__What you will do__:
Would you print the records below from the first line through the line containing "Este proceso tiene", skipping the pictures?

__Provided data__:
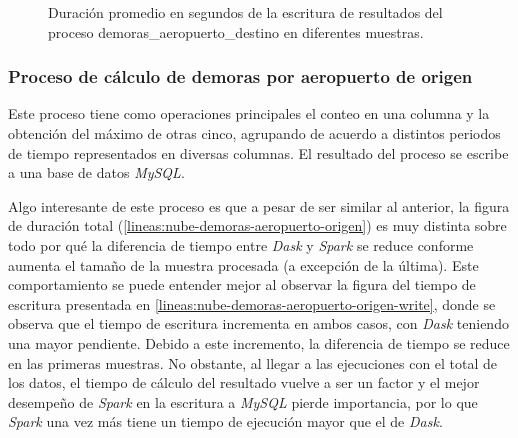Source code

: \begin{figure}
\centering
{}
\caption{Duración promedio en segundos de la escritura de resultados del proceso demoras\_aeropuerto\_destino en diferentes muestras.}
\label{lineas:nube-demoras-aeropuerto-destino-write}
\end{figure}

\subsubsection{Proceso de cálculo de demoras por aeropuerto de origen}

Este proceso tiene como operaciones principales el conteo en una columna y la obtención del máximo de otras cinco, agrupando de acuerdo a distintos periodos de tiempo representados en diversas columnas. El resultado del proceso se escribe a una base de datos \textit{MySQL}.

Algo interesante de este proceso es que a pesar de ser similar al anterior, la figura de duración total (\ref{lineas:nube-demoras-aeropuerto-origen}) es muy distinta sobre todo por qué la diferencia de tiempo entre \textit{Dask} y \textit{Spark} se reduce conforme aumenta el tamaño de la muestra procesada (a excepción de la última). Este comportamiento se puede entender mejor al observar la figura del tiempo de escritura presentada en \ref{lineas:nube-demoras-aeropuerto-origen-write}, donde se observa que el tiempo de escritura incrementa en ambos casos, con \textit{Dask} teniendo una mayor pendiente. Debido a este incremento, la diferencia de tiempo se reduce en las primeras muestras. No obstante, al llegar a las ejecuciones con el total de los datos, el tiempo de cálculo del resultado vuelve a ser un factor y el mejor desempeño de \textit{Spark} en la escritura a \textit{MySQL} pierde importancia, por lo que \textit{Spark} una vez más tiene un tiempo de ejecución mayor que el de \textit{Dask}.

__Written answer__:
Source code

: \begin{figure}
\centering
{}
\caption{Duración promedio en segundos de la escritura de resultados del proceso demoras\_aeropuerto\_destino en diferentes muestras.}
\label{lineas:nube-demoras-aeropuerto-destino-write}
\end{figure}

\subsubsection{Proceso de cálculo de demoras por aeropuerto de origen}

Este proceso tiene como operaciones principales el conteo en una columna y la obtención del máximo de otras cinco, agrupando de acuerdo a distintos periodos de tiempo representados en diversas columnas. El resultado del proceso se escribe a una base de datos \textit{MySQL}.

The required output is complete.